How would you design this system end-to-end?

A

1. Data Preparation:

  • Collect product images, titles, descriptions, and metadata.
  • Clean and normalize text (tokenization, lowercasing, remove stopwords).
  • Preprocess images (resize, normalize, optional embeddings).

2. Feature Representation:

  • Text: Encode using a pre-trained language model (e.g., BERT, Sentence-BERT) to get dense embeddings.
  • Images: Encode using a pre-trained vision model (e.g., ResNet, CLIP visual encoder) to get image embeddings.
  • Optional: Use a multi-modal model (like CLIP) to embed text and images in the same vector space.

3. Indexing & Retrieval:

  • Store image embeddings in a vector database (e.g., FAISS, Milvus, Pinecone).
  • At query time: Encode user text into the same embedding space.
  • Retrieve top-K nearest image embeddings using cosine similarity or dot product.

4. Ranking & Post-processing:

  • Re-rank retrieved results using additional signals: popularity, relevance, or business rules.
  • Optional filtering by category, price, or availability.

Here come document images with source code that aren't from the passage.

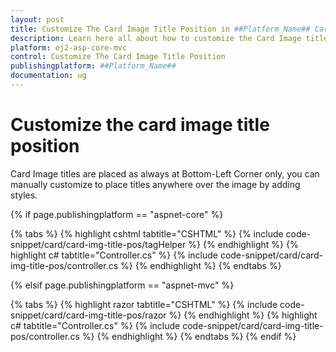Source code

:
 ```yaml
---
layout: post
title: Customize The Card Image Title Position in ##Platform_Name## Card Component
description: Learn here all about how to customize the Card Image title position in Syncfusion ##Platform_Name## Card component of Syncfusion Essential JS 2 and more.
platform: ej2-asp-core-mvc
control: Customize The Card Image Title Position
publishingplatform: ##Platform_Name##
documentation: ug
---
```



# Customize the card image title position

Card Image titles are placed as always at Bottom-Left Corner only, you can manually customize to place titles anywhere over the image by adding styles.

{% if page.publishingplatform == "aspnet-core" %}

{% tabs %}
{% highlight cshtml tabtitle="CSHTML" %}
{% include code-snippet/card/card-img-title-pos/tagHelper %}
{% endhighlight %}
{% highlight c# tabtitle="Controller.cs" %}
{% include code-snippet/card/card-img-title-pos/controller.cs %}
{% endhighlight %}
{% endtabs %}

{% elsif page.publishingplatform == "aspnet-mvc" %}

{% tabs %}
{% highlight razor tabtitle="CSHTML" %}
{% include code-snippet/card/card-img-title-pos/razor %}
{% endhighlight %}
{% highlight c# tabtitle="Controller.cs" %}
{% include code-snippet/card/card-img-title-pos/controller.cs %}
{% endhighlight %}
{% endtabs %}
{% endif %}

5. System Design Considerations:

  • Use caching for popular queries.
  • Ensure low-latency retrieval for real-time user queries.
  • Monitor system performance and periodically update embeddings as catalog grows.

6. Evaluation:

  • Metrics: Precision@K (Fraction of top-K retrieved items that are relevant.) , Recall@K (Fraction of all relevant items that appear in the top-K results.) , MRR. (Average of reciprocal ranks of the first relevant item across queries) -> Evaluate how well a retrieval system ranks relevant results at the top.
  • Perform A/B tests to measure user satisfaction and click-through rate.

Summary:
Transform both text and images into embeddings (ideally in a shared space), store image embeddings in a vector database, retrieve nearest neighbors for user queries, then rank and filter results for relevance.